AVAILABLE DATA:
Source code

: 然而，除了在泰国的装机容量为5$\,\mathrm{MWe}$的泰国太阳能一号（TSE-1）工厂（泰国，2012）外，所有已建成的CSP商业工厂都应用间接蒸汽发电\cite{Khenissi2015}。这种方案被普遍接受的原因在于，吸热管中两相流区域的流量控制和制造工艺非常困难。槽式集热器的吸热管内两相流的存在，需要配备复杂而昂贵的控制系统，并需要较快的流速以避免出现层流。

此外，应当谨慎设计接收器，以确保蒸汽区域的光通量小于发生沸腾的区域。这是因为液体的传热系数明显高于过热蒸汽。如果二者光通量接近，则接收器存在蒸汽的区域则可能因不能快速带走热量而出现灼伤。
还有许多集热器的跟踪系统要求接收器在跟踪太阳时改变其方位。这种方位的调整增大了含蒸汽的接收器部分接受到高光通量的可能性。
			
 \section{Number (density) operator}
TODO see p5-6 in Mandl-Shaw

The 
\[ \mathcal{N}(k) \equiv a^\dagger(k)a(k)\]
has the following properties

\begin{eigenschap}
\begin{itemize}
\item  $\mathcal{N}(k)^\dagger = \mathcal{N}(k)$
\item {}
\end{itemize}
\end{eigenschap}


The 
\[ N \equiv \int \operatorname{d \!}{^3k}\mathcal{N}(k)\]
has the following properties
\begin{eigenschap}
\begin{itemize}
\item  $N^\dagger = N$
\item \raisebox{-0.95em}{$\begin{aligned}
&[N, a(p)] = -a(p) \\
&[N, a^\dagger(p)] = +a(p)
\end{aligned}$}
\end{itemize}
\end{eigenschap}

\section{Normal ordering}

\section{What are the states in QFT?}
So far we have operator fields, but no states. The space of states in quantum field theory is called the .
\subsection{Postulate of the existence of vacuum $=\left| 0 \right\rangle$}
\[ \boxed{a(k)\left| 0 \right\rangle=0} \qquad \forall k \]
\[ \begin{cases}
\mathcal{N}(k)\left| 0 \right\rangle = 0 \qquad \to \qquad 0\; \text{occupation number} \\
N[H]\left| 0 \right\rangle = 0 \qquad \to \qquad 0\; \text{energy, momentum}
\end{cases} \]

WORK REQUIRED:
Copy every line above without changes.

PROBLEM SOLUTION:
Source code

: 然而，除了在泰国的装机容量为5$\,\mathrm{MWe}$的泰国太阳能一号（TSE-1）工厂（泰国，2012）外，所有已建成的CSP商业工厂都应用间接蒸汽发电\cite{Khenissi2015}。这种方案被普遍接受的原因在于，吸热管中两相流区域的流量控制和制造工艺非常困难。槽式集热器的吸热管内两相流的存在，需要配备复杂而昂贵的控制系统，并需要较快的流速以避免出现层流。

此外，应当谨慎设计接收器，以确保蒸汽区域的光通量小于发生沸腾的区域。这是因为液体的传热系数明显高于过热蒸汽。如果二者光通量接近，则接收器存在蒸汽的区域则可能因不能快速带走热量而出现灼伤。
还有许多集热器的跟踪系统要求接收器在跟踪太阳时改变其方位。这种方位的调整增大了含蒸汽的接收器部分接受到高光通量的可能性。
			
 \section{Number (density) operator}
TODO see p5-6 in Mandl-Shaw

The 
\[ \mathcal{N}(k) \equiv a^\dagger(k)a(k)\]
has the following properties

\begin{eigenschap}
\begin{itemize}
\item  $\mathcal{N}(k)^\dagger = \mathcal{N}(k)$
\item {}
\end{itemize}
\end{eigenschap}


The 
\[ N \equiv \int \operatorname{d \!}{^3k}\mathcal{N}(k)\]
has the following properties
\begin{eigenschap}
\begin{itemize}
\item  $N^\dagger = N$
\item \raisebox{-0.95em}{$\begin{aligned}
&[N, a(p)] = -a(p) \\
&[N, a^\dagger(p)] = +a(p)
\end{aligned}$}
\end{itemize}
\end{eigenschap}

\section{Normal ordering}

\section{What are the states in QFT?}
So far we have operator fields, but no states. The space of states in quantum field theory is called the .
\subsection{Postulate of the existence of vacuum $=\left| 0 \right\rangle$}
\[ \boxed{a(k)\left| 0 \right\rangle=0} \qquad \forall k \]
\[ \begin{cases}
\mathcal{N}(k)\left| 0 \right\rangle = 0 \qquad \to \qquad 0\; \text{occupation number} \\
N[H]\left| 0 \right\rangle = 0 \qquad \to \qquad 0\; \text{energy, momentum}
\end{cases} \]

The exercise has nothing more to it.